**Task to carry out**
Nothing beyond the line containing "git push origin master" should be printed; print each line exactly from the first line of the listing below through it.

______

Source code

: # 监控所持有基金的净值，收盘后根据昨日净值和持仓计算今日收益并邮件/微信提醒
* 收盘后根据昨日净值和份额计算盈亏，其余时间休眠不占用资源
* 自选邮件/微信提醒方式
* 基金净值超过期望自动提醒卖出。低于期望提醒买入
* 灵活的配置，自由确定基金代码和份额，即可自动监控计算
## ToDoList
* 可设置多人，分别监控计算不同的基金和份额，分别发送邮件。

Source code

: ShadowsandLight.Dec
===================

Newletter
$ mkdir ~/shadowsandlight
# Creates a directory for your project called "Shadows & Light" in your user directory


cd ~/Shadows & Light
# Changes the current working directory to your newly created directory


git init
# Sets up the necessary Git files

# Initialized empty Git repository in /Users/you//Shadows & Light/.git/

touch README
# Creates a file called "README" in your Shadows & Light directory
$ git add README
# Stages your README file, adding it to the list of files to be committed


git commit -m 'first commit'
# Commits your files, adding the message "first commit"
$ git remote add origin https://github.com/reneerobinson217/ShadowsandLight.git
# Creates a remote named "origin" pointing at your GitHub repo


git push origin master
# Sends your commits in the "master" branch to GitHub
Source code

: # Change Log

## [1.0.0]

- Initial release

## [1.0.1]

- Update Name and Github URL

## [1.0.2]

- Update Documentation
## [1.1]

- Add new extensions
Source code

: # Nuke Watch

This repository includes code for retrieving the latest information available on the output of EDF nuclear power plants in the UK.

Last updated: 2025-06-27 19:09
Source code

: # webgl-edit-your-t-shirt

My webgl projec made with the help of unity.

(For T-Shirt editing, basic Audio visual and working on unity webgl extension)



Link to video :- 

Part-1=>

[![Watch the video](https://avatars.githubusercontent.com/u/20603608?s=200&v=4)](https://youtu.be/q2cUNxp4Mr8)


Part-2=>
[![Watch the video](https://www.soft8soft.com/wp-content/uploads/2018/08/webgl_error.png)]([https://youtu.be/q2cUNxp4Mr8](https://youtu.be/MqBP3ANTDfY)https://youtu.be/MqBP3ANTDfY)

______

**Written answer**
Source code

: # 监控所持有基金的净值，收盘后根据昨日净值和持仓计算今日收益并邮件/微信提醒
* 收盘后根据昨日净值和份额计算盈亏，其余时间休眠不占用资源
* 自选邮件/微信提醒方式
* 基金净值超过期望自动提醒卖出。低于期望提醒买入
* 灵活的配置，自由确定基金代码和份额，即可自动监控计算
## ToDoList
* 可设置多人，分别监控计算不同的基金和份额，分别发送邮件。

Source code

: ShadowsandLight.Dec
===================

Newletter
$ mkdir ~/shadowsandlight
# Creates a directory for your project called "Shadows & Light" in your user directory


cd ~/Shadows & Light
# Changes the current working directory to your newly created directory


git init
# Sets up the necessary Git files

# Initialized empty Git repository in /Users/you//Shadows & Light/.git/

touch README
# Creates a file called "README" in your Shadows & Light directory
$ git add README
# Stages your README file, adding it to the list of files to be committed


git commit -m 'first commit'
# Commits your files, adding the message "first commit"
$ git remote add origin https://github.com/reneerobinson217/ShadowsandLight.git
# Creates a remote named "origin" pointing at your GitHub repo


git push origin master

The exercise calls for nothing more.